**TASK REQUIREMENTS:** Whenever a line in the data contains "create", show that line.

---------- DATA LISTING

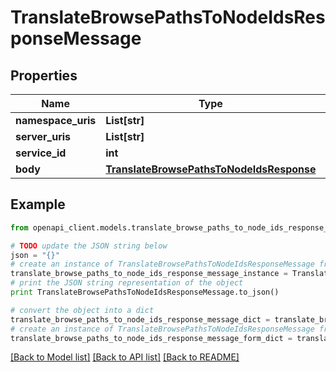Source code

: # TranslateBrowsePathsToNodeIdsResponseMessage


## Properties
Name | Type | Description | Notes
------------ | ------------- | ------------- | -------------
**namespace_uris** | **List[str]** |  | [optional] 
**server_uris** | **List[str]** |  | [optional] 
**service_id** | **int** |  | [optional] 
**body** | [**TranslateBrowsePathsToNodeIdsResponse**](TranslateBrowsePathsToNodeIdsResponse.md) |  | [optional] 

## Example

```python
from openapi_client.models.translate_browse_paths_to_node_ids_response_message import TranslateBrowsePathsToNodeIdsResponseMessage

# TODO update the JSON string below
json = "{}"
# create an instance of TranslateBrowsePathsToNodeIdsResponseMessage from a JSON string
translate_browse_paths_to_node_ids_response_message_instance = TranslateBrowsePathsToNodeIdsResponseMessage.from_json(json)
# print the JSON string representation of the object
print TranslateBrowsePathsToNodeIdsResponseMessage.to_json()

# convert the object into a dict
translate_browse_paths_to_node_ids_response_message_dict = translate_browse_paths_to_node_ids_response_message_instance.to_dict()
# create an instance of TranslateBrowsePathsToNodeIdsResponseMessage from a dict
translate_browse_paths_to_node_ids_response_message_form_dict = translate_browse_paths_to_node_ids_response_message.from_dict(translate_browse_paths_to_node_ids_response_message_dict)
```
[[Back to Model list]](../README.md#documentation-for-models) [[Back to API list]](../README.md#documentation-for-api-endpoints) [[Back to README]](../README.md)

--------------------

**RESULT FOR THIS EXERCISE:**
# create an instance of TranslateBrowsePathsToNodeIdsResponseMessage from a JSON string
# create an instance of TranslateBrowsePathsToNodeIdsResponseMessage from a dict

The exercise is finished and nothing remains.